Upon the showing by the moving party, Sheppard, that the counterclaim was based exclusively on his petitioning activity, the burden shifts to the nonmoving party, Platinum, to show by a preponderance of the evidence that the petition, the complaint for breach of contract, was devoid of factual support or arguable basis in the law. Baker, supra at 553-554, 555 n.20 (must show that no reasonable person could conclude that there was a basis in law for petitioning activity). Platinum must also show actual injury caused by the false petition. Benoit v. Frederickson, 454 Mass. 148 , 152-153 (2009). For the same reasons that Sheppard met his burden in the threshold inquiry, so Platinum fails to show the petition devoid of factual support. Furthermore, Platinum fails to demonstrate any injuries. The decision of the motion judge is affirmed. [Note 6]


FOOTNOTES

[Note 1] The Honorable Kathryn E. Hand and the Honorable J. Thomas Kirkman recused themselves from this appeal, and did not participate in any aspect of its hearing, review, and decision.

[Note 2] Not the model of clarity, Platinum’s brief sets forth three grounds of appeal. The first ground, entitled “Argument 1,” specifies in its title the issue on appeal as whether the denial of a motion for summary judgment was arbitrary and capricious. The denial of a motion for summary judgment is not appealable following trial. Kelley v. Riccelli Enters. of Mass., Inc., 2010 Mass. App. Div. 81 , citing Leavitt v. Mizner, 404 Mass. 81 , 87 (1989). “The purpose of summary judgment is to bring litigation to an early conclusion without the delay and expense of a trial when no material facts are at issue, and it goes without saying that that purpose cannot be served after the case has gone to trial.” Id., quoting Deerskin Trading Post, Inc. v. Spencer Press, Inc., 398 Mass. 118 , 126 (1986). The appeal of the summary judgment denial becomes further bizarre when one considers that the appealing party, Platinum, won the trial. Platinum then makes random accusations, such as the motion judge was “openly confused” during the summary judgment motion hearing. We find no confusion, but only inquiry, as is the role of a motion judge when confronted with a lack of clarity from a moving party. Platinum then chides the judge for not continuing the matter “sua sponte” and ensuring the file was complete. It is not the responsibility of the trial court or the appellate court to ensure competent representation. The second ground of appeal, a reference to G.L. c. 231, § 59H, the Massachusetts Declaration of Rights, and the First Amendment to the United States Constitution, is without sufficient clarity to discern the issue or argument. See, e.g., Atwater v. Commissioner of Educ., 460 Mass. 844 , 853 n.8 (2011) (issues not rising to level of appellate argument deemed waived).
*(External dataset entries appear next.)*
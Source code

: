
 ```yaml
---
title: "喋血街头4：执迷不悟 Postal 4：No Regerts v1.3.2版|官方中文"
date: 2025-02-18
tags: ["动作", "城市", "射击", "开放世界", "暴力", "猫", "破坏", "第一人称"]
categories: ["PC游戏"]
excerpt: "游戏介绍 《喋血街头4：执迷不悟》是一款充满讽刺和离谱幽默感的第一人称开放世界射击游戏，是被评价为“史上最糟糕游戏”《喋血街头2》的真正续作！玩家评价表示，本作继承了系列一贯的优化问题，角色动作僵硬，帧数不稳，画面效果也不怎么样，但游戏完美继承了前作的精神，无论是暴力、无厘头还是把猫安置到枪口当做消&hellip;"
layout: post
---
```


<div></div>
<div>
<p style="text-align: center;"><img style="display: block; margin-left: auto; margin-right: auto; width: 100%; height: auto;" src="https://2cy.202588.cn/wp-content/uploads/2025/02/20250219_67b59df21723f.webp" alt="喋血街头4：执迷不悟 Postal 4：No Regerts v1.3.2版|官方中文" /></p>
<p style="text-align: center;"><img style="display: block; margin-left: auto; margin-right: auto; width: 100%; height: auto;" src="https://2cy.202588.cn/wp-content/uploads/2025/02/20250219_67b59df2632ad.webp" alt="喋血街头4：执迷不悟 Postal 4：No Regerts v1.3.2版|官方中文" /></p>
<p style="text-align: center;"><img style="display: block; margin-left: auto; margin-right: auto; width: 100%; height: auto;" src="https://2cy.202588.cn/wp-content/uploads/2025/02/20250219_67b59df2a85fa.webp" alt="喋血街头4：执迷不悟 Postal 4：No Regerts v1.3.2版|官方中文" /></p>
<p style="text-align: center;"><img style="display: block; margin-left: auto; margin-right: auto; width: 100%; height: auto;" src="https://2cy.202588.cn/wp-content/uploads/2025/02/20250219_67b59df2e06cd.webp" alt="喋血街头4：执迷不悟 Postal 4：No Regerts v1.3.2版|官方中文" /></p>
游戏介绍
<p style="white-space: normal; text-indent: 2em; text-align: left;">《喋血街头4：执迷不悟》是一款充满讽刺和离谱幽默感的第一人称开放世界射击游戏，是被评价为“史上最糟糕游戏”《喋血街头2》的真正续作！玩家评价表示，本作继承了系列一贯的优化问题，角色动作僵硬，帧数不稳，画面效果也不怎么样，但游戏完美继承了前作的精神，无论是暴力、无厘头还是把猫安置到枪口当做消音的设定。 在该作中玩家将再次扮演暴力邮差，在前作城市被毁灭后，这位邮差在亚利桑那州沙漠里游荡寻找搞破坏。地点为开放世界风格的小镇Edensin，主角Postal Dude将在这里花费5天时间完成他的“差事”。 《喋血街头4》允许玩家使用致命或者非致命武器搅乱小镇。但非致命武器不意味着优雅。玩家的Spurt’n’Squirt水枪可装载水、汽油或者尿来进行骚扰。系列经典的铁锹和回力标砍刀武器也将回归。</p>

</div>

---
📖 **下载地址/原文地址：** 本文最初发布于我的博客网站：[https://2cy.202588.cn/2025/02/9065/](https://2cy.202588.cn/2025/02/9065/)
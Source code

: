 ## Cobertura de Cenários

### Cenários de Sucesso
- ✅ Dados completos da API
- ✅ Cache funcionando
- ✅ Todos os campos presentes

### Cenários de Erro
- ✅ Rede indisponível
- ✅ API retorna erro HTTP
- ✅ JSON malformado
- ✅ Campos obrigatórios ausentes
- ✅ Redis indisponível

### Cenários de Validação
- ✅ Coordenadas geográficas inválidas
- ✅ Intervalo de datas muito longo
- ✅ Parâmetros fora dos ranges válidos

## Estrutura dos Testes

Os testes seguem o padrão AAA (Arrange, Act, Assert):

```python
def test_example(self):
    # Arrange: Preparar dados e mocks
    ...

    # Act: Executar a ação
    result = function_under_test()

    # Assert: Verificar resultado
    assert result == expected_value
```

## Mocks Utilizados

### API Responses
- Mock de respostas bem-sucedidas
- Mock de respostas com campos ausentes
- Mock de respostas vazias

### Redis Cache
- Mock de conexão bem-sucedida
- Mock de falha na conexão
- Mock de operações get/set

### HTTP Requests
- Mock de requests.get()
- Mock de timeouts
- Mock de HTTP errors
[Note 3] On March 30, 2016, the Supreme Judicial Court held in Van Liew v. Stansfield, 474 Mass. 31 (2016), that “any party in a case pending in the District Court who seeks to appeal from the denial or the allowance of a [G.L. c. 231,] § 59H special motion to dismiss should file a notice of appeal in the District Court for review directly by the Appeals Court rather than by the Appellate Division of the District Court.” Id. at 35-36. In this case, Platinum’s appeal was pending in the Appellate Division at the time of the issuance of the opinion in Van Liew.

[Note 4] “‘SLAPP’ is an acronym for Strategic Lawsuit Against Public Participation.” Office One, Inc. v. Lopez, 437 Mass. 113 , 121 n.13 (2002). As will be discussed, the anti-SLAPP statute calls for the filing of a “special” motion to dismiss, which triggers a specific procedure for determining whether a filing was made solely to intimidate and harass.

[Note 5] For an excellent discussion of the history and reasoning of remedial legislation to address these abuses, see Pring, SLAPPs: Strategic Lawsuits Against Public Participation, 7 Pace Envtl. L. Rev. 3, 5-6, 9 (1989).

[Note 6] The statute also calls for attorney’s fees to be awarded. In the present appeal, Sheppard seeks attorney’s fees, which we allow subject to Sheppard’s submissions and any opposition. Sheppard shall have fourteen days from the date of this opinion to file an application for fees and costs, together with appropriate supporting materials, with this Appellate Division. Platinum shall have fourteen days thereafter to respond.